You may not know this but I lost my job of 16 years this past June, due, in large part, I believe, to being transgender. I am also about to lose my home leaving me a divorced, 48 year old unemployed and homeless transwoman. I am applying to many different jobs and have only had 2 interviews in some 60 applications thus far. Seems there is little market for people like me, even with my stellar teaching resume.
Right now, I have no source of money in my checking account and cannot pay for groceries or other things I need to just get by. I applied, and was turned down for, unemployment. I am trying to get food stamps and welfare, but the process is slow and I need groceries now and there are basic bills to pay, like water, electricity, etc.

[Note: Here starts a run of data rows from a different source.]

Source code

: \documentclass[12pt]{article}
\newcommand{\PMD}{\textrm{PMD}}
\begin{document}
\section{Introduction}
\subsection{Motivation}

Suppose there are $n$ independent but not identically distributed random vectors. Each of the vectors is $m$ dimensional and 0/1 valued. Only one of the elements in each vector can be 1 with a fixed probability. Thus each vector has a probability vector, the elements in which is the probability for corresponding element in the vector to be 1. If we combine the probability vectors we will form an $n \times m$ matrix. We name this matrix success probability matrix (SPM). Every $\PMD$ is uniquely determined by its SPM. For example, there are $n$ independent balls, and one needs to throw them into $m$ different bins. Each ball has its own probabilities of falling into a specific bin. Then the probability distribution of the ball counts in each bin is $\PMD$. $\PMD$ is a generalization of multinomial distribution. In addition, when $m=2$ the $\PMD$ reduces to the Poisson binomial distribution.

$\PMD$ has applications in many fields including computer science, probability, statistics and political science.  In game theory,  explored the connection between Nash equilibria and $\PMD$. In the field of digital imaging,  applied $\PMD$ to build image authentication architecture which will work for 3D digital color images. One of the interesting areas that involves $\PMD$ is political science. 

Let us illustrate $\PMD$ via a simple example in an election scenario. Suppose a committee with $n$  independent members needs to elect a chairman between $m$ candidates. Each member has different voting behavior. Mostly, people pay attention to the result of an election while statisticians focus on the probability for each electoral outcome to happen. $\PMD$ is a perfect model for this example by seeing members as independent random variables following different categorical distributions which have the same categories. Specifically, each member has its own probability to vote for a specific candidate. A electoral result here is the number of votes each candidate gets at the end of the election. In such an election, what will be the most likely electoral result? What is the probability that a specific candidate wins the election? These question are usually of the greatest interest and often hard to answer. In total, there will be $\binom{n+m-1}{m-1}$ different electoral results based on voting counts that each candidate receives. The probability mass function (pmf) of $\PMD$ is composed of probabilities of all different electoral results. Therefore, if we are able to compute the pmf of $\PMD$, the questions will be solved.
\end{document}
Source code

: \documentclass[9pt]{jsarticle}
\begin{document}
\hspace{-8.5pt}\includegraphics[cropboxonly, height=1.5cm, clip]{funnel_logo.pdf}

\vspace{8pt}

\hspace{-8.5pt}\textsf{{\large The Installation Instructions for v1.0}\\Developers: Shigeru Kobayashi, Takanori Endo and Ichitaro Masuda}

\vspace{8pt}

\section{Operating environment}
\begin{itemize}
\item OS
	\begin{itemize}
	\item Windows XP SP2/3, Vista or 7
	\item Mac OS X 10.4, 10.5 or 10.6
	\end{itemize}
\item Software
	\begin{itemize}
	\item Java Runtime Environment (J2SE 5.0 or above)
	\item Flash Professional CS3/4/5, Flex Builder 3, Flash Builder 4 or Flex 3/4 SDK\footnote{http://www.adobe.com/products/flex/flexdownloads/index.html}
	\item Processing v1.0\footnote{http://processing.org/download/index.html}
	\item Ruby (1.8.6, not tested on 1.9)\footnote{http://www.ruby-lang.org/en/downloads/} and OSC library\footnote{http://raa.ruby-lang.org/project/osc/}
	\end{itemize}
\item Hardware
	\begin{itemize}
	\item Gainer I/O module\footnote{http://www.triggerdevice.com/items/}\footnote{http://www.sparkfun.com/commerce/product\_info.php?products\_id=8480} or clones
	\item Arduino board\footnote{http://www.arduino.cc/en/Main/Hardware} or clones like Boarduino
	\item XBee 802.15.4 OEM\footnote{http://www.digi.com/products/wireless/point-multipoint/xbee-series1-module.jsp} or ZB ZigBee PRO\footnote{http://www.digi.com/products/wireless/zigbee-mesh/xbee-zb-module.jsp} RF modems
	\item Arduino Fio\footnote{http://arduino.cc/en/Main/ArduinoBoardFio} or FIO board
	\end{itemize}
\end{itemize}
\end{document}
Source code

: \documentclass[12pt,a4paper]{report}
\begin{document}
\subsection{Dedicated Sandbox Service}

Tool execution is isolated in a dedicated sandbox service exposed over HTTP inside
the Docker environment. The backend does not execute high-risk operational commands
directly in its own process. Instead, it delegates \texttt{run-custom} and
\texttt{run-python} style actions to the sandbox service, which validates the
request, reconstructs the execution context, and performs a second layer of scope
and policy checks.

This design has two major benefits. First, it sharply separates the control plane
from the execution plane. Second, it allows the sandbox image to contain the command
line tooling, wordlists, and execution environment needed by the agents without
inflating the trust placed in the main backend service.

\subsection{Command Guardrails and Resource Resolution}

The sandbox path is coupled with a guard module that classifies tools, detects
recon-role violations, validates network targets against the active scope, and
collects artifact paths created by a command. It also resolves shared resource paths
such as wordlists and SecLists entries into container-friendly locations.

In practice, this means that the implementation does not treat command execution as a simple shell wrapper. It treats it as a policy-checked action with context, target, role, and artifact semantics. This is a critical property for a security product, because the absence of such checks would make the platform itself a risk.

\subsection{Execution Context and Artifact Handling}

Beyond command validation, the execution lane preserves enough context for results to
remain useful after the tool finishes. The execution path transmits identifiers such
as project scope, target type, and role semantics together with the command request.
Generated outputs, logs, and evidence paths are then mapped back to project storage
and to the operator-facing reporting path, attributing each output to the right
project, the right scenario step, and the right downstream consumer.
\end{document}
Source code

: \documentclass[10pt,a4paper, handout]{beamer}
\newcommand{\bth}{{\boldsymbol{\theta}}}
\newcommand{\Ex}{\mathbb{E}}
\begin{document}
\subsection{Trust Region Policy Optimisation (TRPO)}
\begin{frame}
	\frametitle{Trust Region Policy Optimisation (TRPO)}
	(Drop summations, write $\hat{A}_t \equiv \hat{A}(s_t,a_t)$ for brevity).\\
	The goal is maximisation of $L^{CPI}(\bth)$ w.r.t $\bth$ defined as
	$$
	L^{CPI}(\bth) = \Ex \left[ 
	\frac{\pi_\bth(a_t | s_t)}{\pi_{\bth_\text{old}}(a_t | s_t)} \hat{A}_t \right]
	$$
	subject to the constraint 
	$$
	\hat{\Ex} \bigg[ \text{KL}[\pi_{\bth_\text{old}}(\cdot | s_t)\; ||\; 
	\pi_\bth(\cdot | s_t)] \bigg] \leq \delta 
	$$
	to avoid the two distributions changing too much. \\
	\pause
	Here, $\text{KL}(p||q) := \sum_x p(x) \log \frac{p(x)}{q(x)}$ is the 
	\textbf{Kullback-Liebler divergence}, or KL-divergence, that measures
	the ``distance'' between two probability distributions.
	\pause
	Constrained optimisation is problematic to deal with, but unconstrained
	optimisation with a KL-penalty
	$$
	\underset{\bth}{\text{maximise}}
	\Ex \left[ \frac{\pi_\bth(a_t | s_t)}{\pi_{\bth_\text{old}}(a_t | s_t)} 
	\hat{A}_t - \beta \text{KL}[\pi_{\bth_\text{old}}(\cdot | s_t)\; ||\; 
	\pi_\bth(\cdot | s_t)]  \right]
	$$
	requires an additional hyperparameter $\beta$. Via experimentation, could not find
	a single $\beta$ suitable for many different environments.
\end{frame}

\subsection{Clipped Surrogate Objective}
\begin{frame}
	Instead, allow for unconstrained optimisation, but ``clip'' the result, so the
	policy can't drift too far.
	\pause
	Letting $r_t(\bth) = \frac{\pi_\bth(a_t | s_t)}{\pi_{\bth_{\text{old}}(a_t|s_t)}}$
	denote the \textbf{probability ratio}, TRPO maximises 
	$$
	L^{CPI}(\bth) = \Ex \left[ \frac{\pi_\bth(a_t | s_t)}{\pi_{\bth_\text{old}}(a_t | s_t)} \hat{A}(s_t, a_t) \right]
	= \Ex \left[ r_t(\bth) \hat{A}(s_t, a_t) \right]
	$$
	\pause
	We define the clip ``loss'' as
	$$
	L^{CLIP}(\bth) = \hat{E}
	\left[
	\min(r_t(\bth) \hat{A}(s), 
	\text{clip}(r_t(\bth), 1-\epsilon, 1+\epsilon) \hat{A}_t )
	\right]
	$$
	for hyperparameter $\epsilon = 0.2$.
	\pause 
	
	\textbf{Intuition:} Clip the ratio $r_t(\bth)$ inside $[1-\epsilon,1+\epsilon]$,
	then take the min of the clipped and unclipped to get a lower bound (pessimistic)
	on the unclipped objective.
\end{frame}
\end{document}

If you are able, please consider donating to me on my blog using the donation button at the bottom of this post and that appears on the bottom of nearly all recent posts. I was hoping to use any donations from here for future gender-affirming surgeries (even though only 2 people have donated in the past 2 years), but anyway, I need to eat. I am desperate, and scared. If you can, please help. I hate asking this….I have never before in my life ever asked for such a thing. I never would have envisioned this being my life at 48.
Writing this post breaks my heart. I was going to do some sort of crowd-funding for my surgeries as soon as I got on my feet again, but to be asking for money for food is heartbreakingly sad.
But OK. There you have it. I have kept this blog for about 6 years and love it. I hope you do too. You know, if you’ve been following me all these years, that I have never asked for such a thing. This is real.